To know where they are… – Sunday May 18, 1958

A much-blessed mother and father were once asked how they had so well reared their children.  They lived with modest means, seemingly with no unusual advantages—except love, and character, and common sense, and common convictions.

The mother answered the question with a short and unpretentious sentence—an answer that implies much, though it seems simple: “We always tried to know where they were,” she said, Children often wonder why parents want to know, need to know—why, in the absences of children, fathers and mothers wonder and worry.

But it is an obligation parents cannot conscientiously set aside.  One of the safeguards of life is to keep close to those we love, to seek counsel, to share confidences.  We all need to talk things out; we all need to look at the several sides of any problem or proposition.  And who better to take into our confidence than those who love us, those who have helped to give us life, those who have lived longer, and who have learned some of life’s hard lessons, and whose only motive concerning us is to assure our happiness and success?

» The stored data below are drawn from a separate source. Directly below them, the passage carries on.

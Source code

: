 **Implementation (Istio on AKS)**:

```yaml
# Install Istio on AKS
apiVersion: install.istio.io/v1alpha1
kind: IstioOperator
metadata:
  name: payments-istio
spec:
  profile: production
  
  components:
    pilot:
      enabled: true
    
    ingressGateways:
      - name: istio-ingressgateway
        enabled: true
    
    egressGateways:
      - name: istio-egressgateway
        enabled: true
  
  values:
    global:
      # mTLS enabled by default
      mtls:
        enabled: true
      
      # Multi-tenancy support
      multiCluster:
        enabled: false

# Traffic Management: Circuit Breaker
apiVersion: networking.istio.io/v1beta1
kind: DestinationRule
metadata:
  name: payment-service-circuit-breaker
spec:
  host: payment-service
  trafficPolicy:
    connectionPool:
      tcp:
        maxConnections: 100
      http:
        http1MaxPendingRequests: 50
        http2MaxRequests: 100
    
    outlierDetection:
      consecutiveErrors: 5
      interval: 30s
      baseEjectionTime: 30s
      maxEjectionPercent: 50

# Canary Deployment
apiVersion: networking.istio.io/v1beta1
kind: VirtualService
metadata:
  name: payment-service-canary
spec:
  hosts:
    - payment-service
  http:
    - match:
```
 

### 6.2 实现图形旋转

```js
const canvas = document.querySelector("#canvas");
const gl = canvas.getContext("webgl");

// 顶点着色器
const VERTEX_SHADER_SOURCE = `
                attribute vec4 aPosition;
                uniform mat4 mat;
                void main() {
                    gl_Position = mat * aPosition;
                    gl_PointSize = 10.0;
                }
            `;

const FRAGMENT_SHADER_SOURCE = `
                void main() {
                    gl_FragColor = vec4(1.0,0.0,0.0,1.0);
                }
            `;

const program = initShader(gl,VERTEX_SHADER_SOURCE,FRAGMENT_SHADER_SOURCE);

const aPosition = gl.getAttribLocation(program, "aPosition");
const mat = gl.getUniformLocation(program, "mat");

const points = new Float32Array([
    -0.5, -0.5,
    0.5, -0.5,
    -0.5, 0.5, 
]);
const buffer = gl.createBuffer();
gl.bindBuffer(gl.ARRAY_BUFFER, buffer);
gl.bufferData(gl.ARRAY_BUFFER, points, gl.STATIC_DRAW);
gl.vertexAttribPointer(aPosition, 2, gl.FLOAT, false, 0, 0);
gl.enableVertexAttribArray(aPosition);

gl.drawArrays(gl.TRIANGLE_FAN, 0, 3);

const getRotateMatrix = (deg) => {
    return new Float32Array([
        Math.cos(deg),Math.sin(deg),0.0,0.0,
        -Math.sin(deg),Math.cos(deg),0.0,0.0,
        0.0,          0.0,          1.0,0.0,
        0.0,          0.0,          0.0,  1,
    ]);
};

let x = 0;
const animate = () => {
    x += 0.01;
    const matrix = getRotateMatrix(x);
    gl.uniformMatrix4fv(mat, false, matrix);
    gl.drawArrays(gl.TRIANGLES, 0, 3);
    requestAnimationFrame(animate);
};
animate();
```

Who more than parents know our thoughts, our actions, our problems, our activities and opportunities?  They are legally, morally, inescapably responsible for us.

Our sorrows are theirs.  Our failures reflect upon them.  Our successes accrue to their credit.  They have both the right and responsibility to know where we are, and what influences shape our lives.

Furthermore, it is part of the joy and satisfaction of life to share experiences with others, to have someone trusted to tell them to.  And one evidence of gratitude, and of thoughtfulness to those we love, and live with, to those who have most interest in us, is to keep close in confidence and communication with them.  This is not only a source of satisfaction but also a source of safety.

“He shall turn the heart of the fathers to the children, and the heart of the children to their fathers . . . “1 Keeping in mind mothers and fathers waiting (and keeping in mind that someday we shall return to account for every experience to the Lord God who gave us life), is one of our surest safeguards.

And well would we keep in close confidence and communication with Him, and with loved ones waiting.